Apple brought graphical user interfaces to the mass market before Windows, before everyone. The Macintosh introduced the mouse, pointer, windows you could move, close, and minimize. This entire interface paradigm that seems so obvious now? Steve Jobs brought it to life with the Macintosh.
They refined it further at NeXT. When NeXT was acquired by Apple, macOS essentially became a continuation of NeXTSTEP. You are now privy to that knowledge. macOS X’s origins trace back to NeXTSTEP, which was built upon the Macintosh and Lisa systems.
This history matters because it represents decades of accumulated interface design knowledge. Understanding window management, spatial relationships, and user interaction patterns isn’t something you pick up by designing packaging.
And that’s exactly where Alan Dye came from: packaging.
Alan Dye joined Apple around the iPhone 6 era to work specifically on iPhone packaging. That’s it. Packaging design. A very particular, very specific job that has essentially nothing to do with software, operating systems, or user interface design.
When Jony Ive left Apple, the company turned to Dye to oversee macOS, iOS, and the entire software design suite.
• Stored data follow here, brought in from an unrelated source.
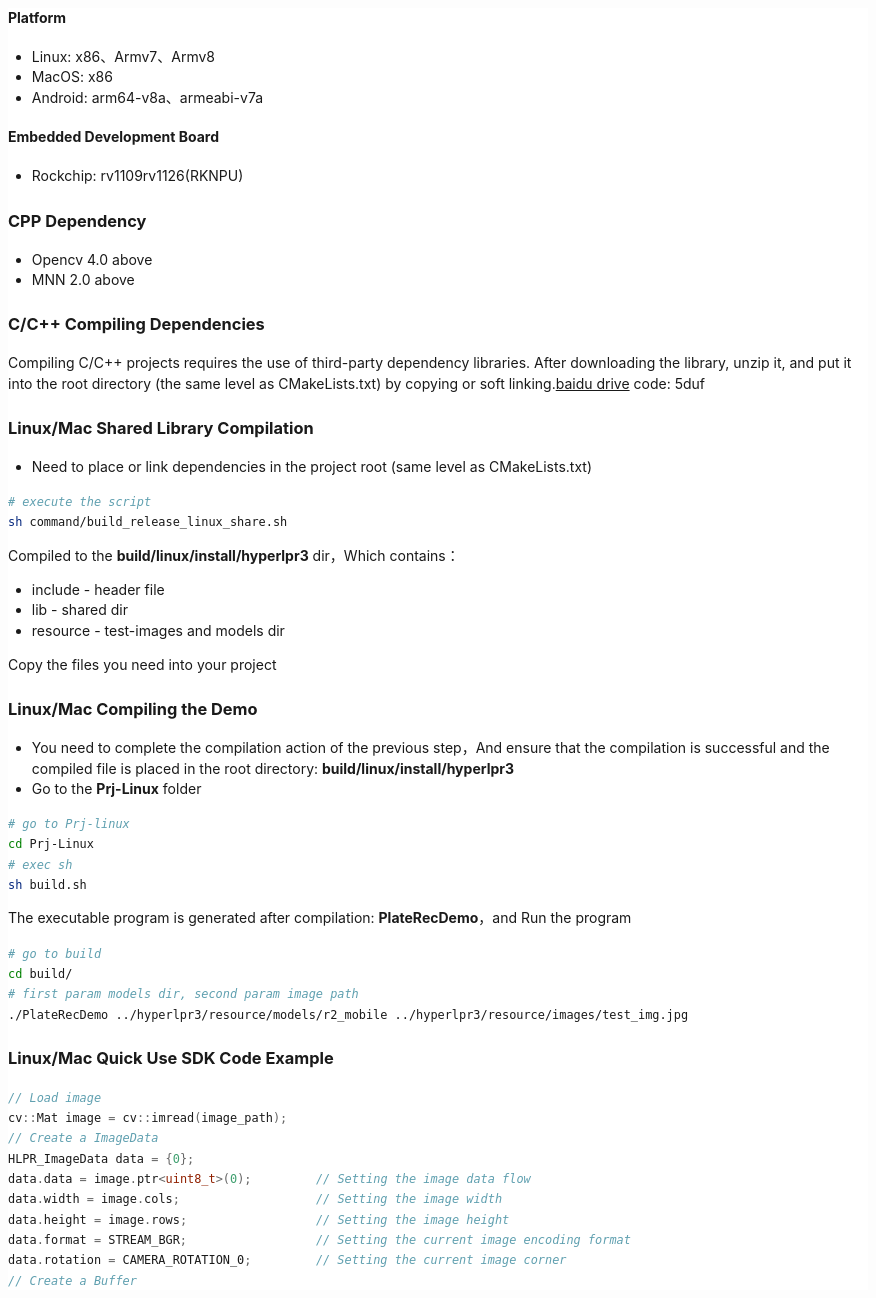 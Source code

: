 #### Platform
- Linux: x86、Armv7、Armv8
- MacOS: x86
- Android: arm64-v8a、armeabi-v7a
  
#### Embedded Development Board
- Rockchip: rv1109rv1126(RKNPU)

### CPP Dependency

- Opencv 4.0 above
- MNN 2.0 above

### C/C++ Compiling Dependencies

Compiling C/C++ projects requires the use of third-party dependency libraries. After downloading the library, unzip it, and put it into the root directory (the same level as CMakeLists.txt) by copying or soft linking.[baidu drive](https://pan.baidu.com/s/138O2bSlPN0H81OYP6zc3yQ) code: 5duf

### Linux/Mac Shared Library Compilation

- Need to place or link dependencies in the project root (same level as CMakeLists.txt)

```bash
# execute the script
sh command/build_release_linux_share.sh

```
Compiled to the **build/linux/install/hyperlpr3** dir，Which contains：
- include - header file
- lib - shared dir
- resource - test-images and models dir

Copy the files you need into your project

### Linux/Mac Compiling the Demo

- You need to complete the compilation action of the previous step，And ensure that the compilation is successful and the compiled file is placed in the root directory: **build/linux/install/hyperlpr3**
- Go to the **Prj-Linux** folder
```bash
# go to Prj-linux
cd Prj-Linux
# exec sh
sh build.sh
```
The executable program is generated after compilation: **PlateRecDemo**，and Run the program
```bash
# go to build
cd build/
# first param models dir, second param image path
./PlateRecDemo ../hyperlpr3/resource/models/r2_mobile ../hyperlpr3/resource/images/test_img.jpg
```
### Linux/Mac Quick Use SDK Code Example
```C
// Load image
cv::Mat image = cv::imread(image_path);
// Create a ImageData
HLPR_ImageData data = {0};
data.data = image.ptr<uint8_t>(0);         // Setting the image data flow
data.width = image.cols;                   // Setting the image width
data.height = image.rows;                  // Setting the image height
data.format = STREAM_BGR;                  // Setting the current image encoding format
data.rotation = CAMERA_ROTATION_0;         // Setting the current image corner
// Create a Buffer
```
This decision was not well-received internally. Many Apple designers were shocked that someone without deep historical knowledge of Apple’s interface development, someone who didn’t speak the technical language of UI/UX design, would be given such responsibility.
Dye was oriented toward aesthetics, packaging, something very material and tactile. An extremely important skill, but incompatible with being a UX Designer or UI Designer like Scott Forstall or the person who would eventually replace Dye: Stephen Lemay.
Lemay is an Apple veteran who worked with Steve Jobs, who has been there since the beginning, and who holds many patents for iPhone, iPad, and macOS. He’s a real designer who understands user interface and interaction design.
Dye was focused on looks, aesthetics, surface appearance, not the technical interaction itself.